The figure shows how the first part of the table shows the evolution of the price of Bitcoin over time, followed by the evolution of the number of tweets issued with positive, negative and neutral sentiment. The 5th and 6th row shows the evolution of the number of negative and positive tweets labeled by VADER, ending in the last row with a graph on the total evolution of tweets.

From this point on, the same prediction algorithm has been applied as in the previous case. In the figure [5.15] You can see the estimate obtained superimposed on the real price of Bitcoin.

Predicción del precio del Bitcoin a partir de los resultados obtenidos del modelo de análisis del sentimiento contra la evolución real del precio en el mes de Junio a Julio — 5.15 Prediction of the price of Bitcoin based on the results obtained from the sentiment analysis model against the real evolution of the price in the month of June to July

On the graph [5.15] , the blue line represents the real price during the testing period and if we compare it with the one obtained in the graph [5.11] It's not that exact.

Regarding the error measurement, the following information has been provided:

MSE test: 28742.381
Test RMSE: 169,536

If we compare the results obtained in the table [5.4] We can numerically verify how the predictions obtained by the reputational polarity predictive model are better than those obtained by the sentiment predictive model. The larger the MSE or RMSE, the greater the dispersion of the data around its central moment (mean), and a smaller MSE or RMSE will mean the opposite. Really what we are looking for is a smaller MSE, since it would translate into a smaller error, therefore, reputational polarity better meets that condition.

Furthermore, if we compare the success that has been obtained when predicting the price of Bitcoin, it can be confirmed that the figure [5.11] It is more precise than the figure [5.15] . That is, in the project we have managed to adapt an algorithm for sentiment analysis and provide it with a new objective, detecting the reputational polarity of tweets.

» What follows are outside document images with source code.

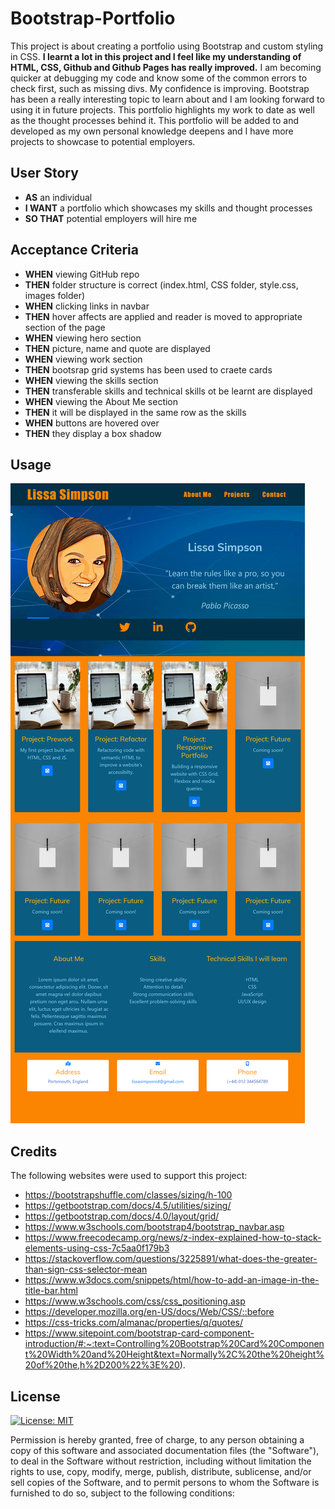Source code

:# Bootstrap-Portfolio

This project is about creating a portfolio using Bootstrap and custom styling in CSS.  **I learnt a lot in this project and I feel like my understanding of HTML, CSS, Github and Github Pages has really improved.** I am becoming quicker at debugging my code and know some of the common errors to check first, such as missing divs. My confidence is improving. Bootstrap has been a really interesting topic to learn about and I am looking forward to using it in future projects. This portfolio highlights my work to date as well as the thought processes behind it. This portfolio will be added to and developed as my own personal knowledge deepens and I have more projects to showcase to potential employers.

## User Story

- **AS** an individual
- **I WANT** a portfolio which showcases my skills and thought processes
- **SO THAT** potential employers will hire me

## Acceptance Criteria

- **WHEN** viewing GitHub repo
- **THEN** folder structure is correct (index.html, CSS folder, style.css, images folder)
- **WHEN** clicking links in navbar
- **THEN** hover affects are applied and reader is moved to appropriate section of the page
- **WHEN** viewing hero section
- **THEN** picture, name and quote are displayed
- **WHEN** viewing work section
- **THEN** bootsrap grid systems has been used to craete cards
- **WHEN** viewing the skills section
- **THEN** transferable skills and technical skills ot be learnt are displayed
- **WHEN** viewing the About Me section
- **THEN** it will be displayed in the same row as the skills
- **WHEN** buttons are hovered over
- **THEN** they display a box shadow

## Usage

![alt text](./Images/Website%20Screenshot.png)

## Credits
The following websites were used to support this project:
- https://bootstrapshuffle.com/classes/sizing/h-100
- https://getbootstrap.com/docs/4.5/utilities/sizing/
- https://getbootstrap.com/docs/4.0/layout/grid/
- https://www.w3schools.com/bootstrap4/bootstrap_navbar.asp
- https://www.freecodecamp.org/news/z-index-explained-how-to-stack-elements-using-css-7c5aa0f179b3
- https://stackoverflow.com/questions/3225891/what-does-the-greater-than-sign-css-selector-mean
- https://www.w3docs.com/snippets/html/how-to-add-an-image-in-the-title-bar.html
- https://www.w3schools.com/css/css_positioning.asp
- https://developer.mozilla.org/en-US/docs/Web/CSS/::before
- https://css-tricks.com/almanac/properties/q/quotes/
- https://www.sitepoint.com/bootstrap-card-component-introduction/#:~:text=Controlling%20Bootstrap%20Card%20Component%20Width%20and%20Height&text=Normally%2C%20the%20height%20of%20the,h%2D200%22%3E%20).



## License
[![License: MIT](https://img.shields.io/badge/License-MIT-yellow.svg)](https://opensource.org/licenses/MIT)

Permission is hereby granted, free of charge, to any person obtaining a copy of this software and associated documentation files (the "Software"), to deal in the Software without restriction, including without limitation the rights to use, copy, modify, merge, publish, distribute, sublicense, and/or sell copies of the Software, and to permit persons to whom the Software is furnished to do so, subject to the following conditions:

To do this we have only modified the labeling criteria and generated the model adapted for this purpose.

Measurements	Feeling	Reputational Polarity
MSE	28742.381	5498.255
RMSE	169.536	74.150

5.4 Comparative table of the results obtained

6.Conclusions

This chapter is divided into two sections: the first presents the conclusions of the project and the second outlines future work.

6.1. Conclusions

Although sentiment analysis is still the most widely used Natural Language Processing tool for online reputation monitoring, the thesis has shown that the sentiment expressed in a text about Bitcoin and its reputational implications for that entity are different things. In fact, as discussed throughout the thesis, many texts with reputational implications are polar facts, that is, factual information with no explicit emotional language.

Starting from that distinction, the goal of the thesis was to compare automatic reputational-polarity analysis with sentiment analysis for predicting Bitcoin price behavior, under the hypothesis that reputational analysis should be more directly connected to market valuation and therefore should be a better predictor. Bitcoin was chosen because it is highly volatile and therefore a demanding target for predictive models, while Twitter was selected as the textual source because it is easy to collect, immediate, and suitable for temporal correlation with market data.

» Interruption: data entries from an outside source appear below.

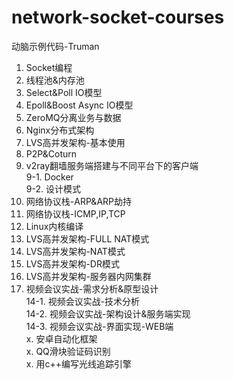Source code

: ﻿# network-socket-courses
动脑示例代码-Truman

1. Socket编程  
2. 线程池&内存池  
3. Select&Poll IO模型  
4. Epoll&Boost Async IO模型  
5. ZeroMQ分离业务与数据  
6. Nginx分布式架构  
7. LVS高并发架构-基本使用  
8. P2P&Coturn  
9. v2ray翻墙服务端搭建与不同平台下的客户端  
9-1. Docker  
9-2. 设计模式  
10. 网络协议栈-ARP&ARP劫持  
11. 网络协议栈-ICMP,IP,TCP  
12. Linux内核编译
12. LVS高并发架构-FULL NAT模式    
13. LVS高并发架构-NAT模式  
13. LVS高并发架构-DR模式  
13. LVS高并发架构-服务器内网集群  
14. 视频会议实战-需求分析&原型设计  
14-1. 视频会议实战-技术分析  
14-2. 视频会议实战-架构设计&服务端实现  
14-3. 视频会议实战-界面实现-WEB端  
x. 安卓自动化框架  
x. QQ滑块验证码识别  
x. 用c++编写光线追踪引擎  
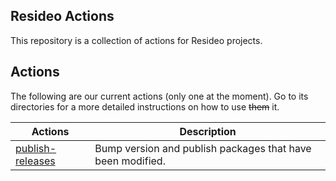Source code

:## Resideo Actions

This repository is a collection of actions for Resideo projects.


## Actions
The following are our current actions (only one at the moment). Go to its directories for a more detailed instructions on how to use ~~them~~ it.

| Actions | Description |
| ------- | ----------- |
| [publish-releases](/publish-releases) | Bump version and publish packages that have been modified. |
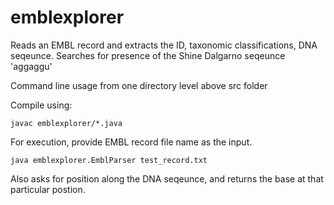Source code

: # emblexplorer

Reads an EMBL record and extracts the ID, taxonomic classifications, DNA seqeunce.
Searches for presence of the Shine Dalgarno seqeunce 'aggaggu'

Command line usage from one directory level above src folder

Compile using:

`javac emblexplorer/*.java`

For execution, provide EMBL record file name as the input.

`java emblexplorer.EmblParser test_record.txt`

Also asks for position along the DNA seqeunce, and returns the base at that particular postion.
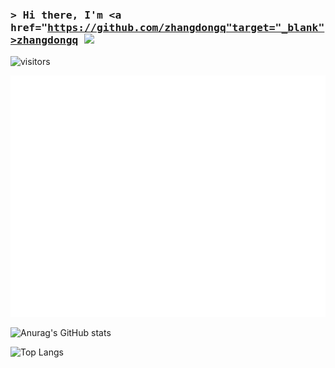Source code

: ### <samp>&gt; Hi there, I'm <a href="https://github.com/zhangdongq"target="_blank">zhangdongq</a> <img src="https://media.giphy.com/media/hvRJCLFzcasrR4ia7z/giphy.gif" width="25"> </samp>


![visitors](https://visitor-badge.glitch.me/badge?page_id=zhangdongq&left_color=green&right_color=red)


![Metrics](/github-metrics.svg)

![Anurag's GitHub stats](https://github-readme-stats.vercel.app/api?username=zhangdongq)

![Top Langs](https://github-readme-stats.vercel.app/api/top-langs/?username=zhangdongq)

Since there was no existing dataset suited to this objective, the first contribution of the project was the creation of BitTweet, a dataset of tweets mentioning Bitcoin that was manually labeled for sentiment and reputational polarity and linked to Bitcoin price information. The work was built from a database with 792,792 tweet records in English about Bitcoin and 20,604 economic records about the cryptocurrency collected between March and August 2019. These annotations make it possible to quantify the difference between sentiment and reputational polarity, evaluate models for both tasks, and assess stock-prediction models built from tweets.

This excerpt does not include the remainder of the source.